Shiloh . . . 24,746 casualties . . . 3,428. Petals, white or pink, that clung to trees had to be a deeper pink, bathed in blood as they were.
My haunting exorcised, I write now. Shiloh stands across Highway 215 from the Jenkinsville Post Office. It’s a 1902 Carpenter Gothic clapboard church. Its cemetery holds two graves of Revolutionary War soldiers. It began as a brush arbor. I found it difficult to learn much more about the church, but I surmise it took its name from the Bible.
“Shiloh,” is a word of beauty and significance. Shiloh was pivotal to the Israelites in the Promised Land for 300 years. It housed the Tabernacle and the Ark of the Covenant from Joshua’s time until the Philistines captured the Ark, after which it was destroyed.

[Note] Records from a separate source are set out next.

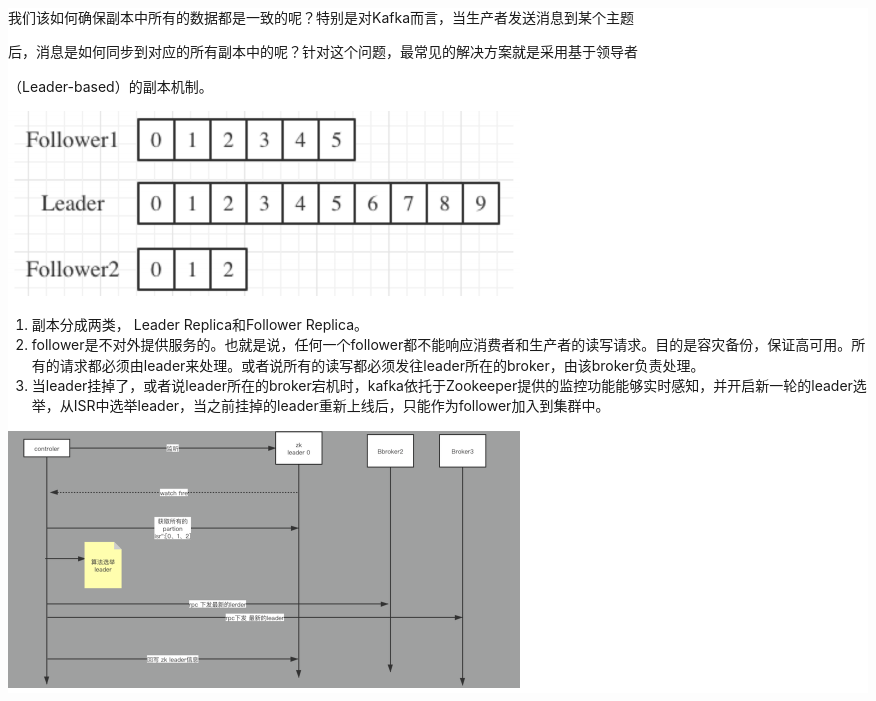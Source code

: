我们该如何确保副本中所有的数据都是⼀致的呢？特别是对Kafka⽽⾔，当⽣产者发送消息到某个主题

后，消息是如何同步到对应的所有副本中的呢？针对这个问题，最常⻅的解决⽅案就是采⽤基于领导者

（Leader-based）的副本机制。

<img src="all_java.assets/image-20211020093005201.png" alt="image-20211020093005201" style="zoom:50%;" />

1. 副本分成两类， Leader Replica和Follower Replica。
2. follower是不对外提供服务的。也就是说，任何一个follower都不能响应消费者和生产者的读写请求。目的是容灾备份，保证高可用。所有的请求都必须由leader来处理。或者说所有的读写都必须发往leader所在的broker，由该broker负责处理。
3. 当leader挂掉了，或者说leader所在的broker宕机时，kafka依托于Zookeeper提供的监控功能能够实时感知，并开启新一轮的leader选举，从ISR中选举leader，当之前挂掉的leader重新上线后，只能作为follower加入到集群中。

<img src="all_java.assets/image-20211020095005526.png" alt="image-20211020095005526" style="zoom:50%;" />
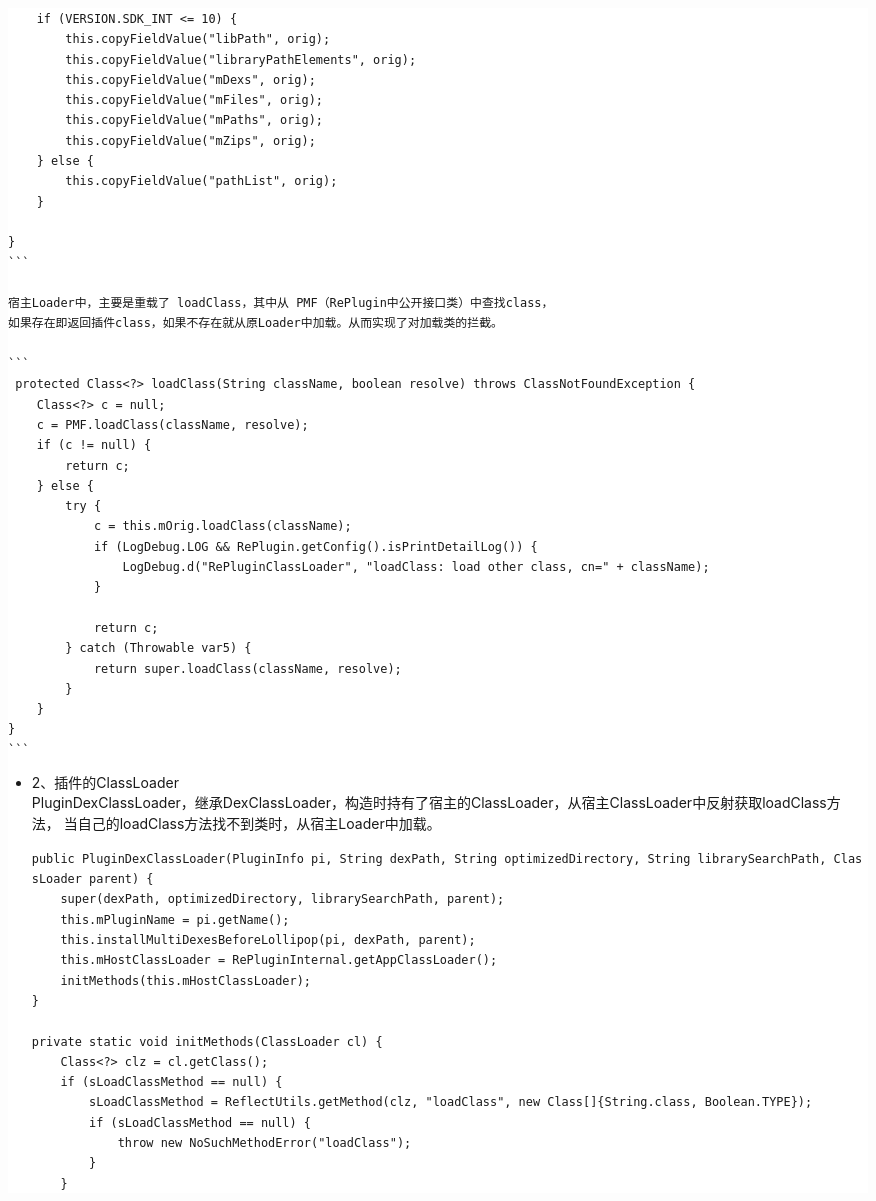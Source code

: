         if (VERSION.SDK_INT <= 10) {
            this.copyFieldValue("libPath", orig);
            this.copyFieldValue("libraryPathElements", orig);
            this.copyFieldValue("mDexs", orig);
            this.copyFieldValue("mFiles", orig);
            this.copyFieldValue("mPaths", orig);
            this.copyFieldValue("mZips", orig);
        } else {
            this.copyFieldValue("pathList", orig);
        }

    }
    ```
    
    宿主Loader中，主要是重载了 loadClass，其中从 PMF（RePlugin中公开接口类）中查找class，
    如果存在即返回插件class，如果不存在就从原Loader中加载。从而实现了对加载类的拦截。
    
    ```
     protected Class<?> loadClass(String className, boolean resolve) throws ClassNotFoundException {
        Class<?> c = null;
        c = PMF.loadClass(className, resolve);
        if (c != null) {
            return c;
        } else {
            try {
                c = this.mOrig.loadClass(className);
                if (LogDebug.LOG && RePlugin.getConfig().isPrintDetailLog()) {
                    LogDebug.d("RePluginClassLoader", "loadClass: load other class, cn=" + className);
                }

                return c;
            } catch (Throwable var5) {
                return super.loadClass(className, resolve);
            }
        }
    }
    ```
    
- 2、插件的ClassLoader      
    PluginDexClassLoader，继承DexClassLoader，构造时持有了宿主的ClassLoader，从宿主ClassLoader中反射获取loadClass方法，
    当自己的loadClass方法找不到类时，从宿主Loader中加载。
    
    ```
    public PluginDexClassLoader(PluginInfo pi, String dexPath, String optimizedDirectory, String librarySearchPath, ClassLoader parent) {
        super(dexPath, optimizedDirectory, librarySearchPath, parent);
        this.mPluginName = pi.getName();
        this.installMultiDexesBeforeLollipop(pi, dexPath, parent);
        this.mHostClassLoader = RePluginInternal.getAppClassLoader();
        initMethods(this.mHostClassLoader);
    }
    
    private static void initMethods(ClassLoader cl) {
        Class<?> clz = cl.getClass();
        if (sLoadClassMethod == null) {
            sLoadClassMethod = ReflectUtils.getMethod(clz, "loadClass", new Class[]{String.class, Boolean.TYPE});
            if (sLoadClassMethod == null) {
                throw new NoSuchMethodError("loadClass");
            }
        }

Small, rural churches suffer hard times. Things change. Old members die. Young members move. Preachers come and go. The younger set prefers churches with non-traditional ways and music. One day those left behind turn around and find themselves alone. The church becomes inactive. Dormant as a shoals lily in February.
Shiloh, from high to low. Loyal supporter Amy King hopes to save her. Hopes to find her new purpose and strike her from the Roll Call of The Waiting. I hope she succeeds. You should too.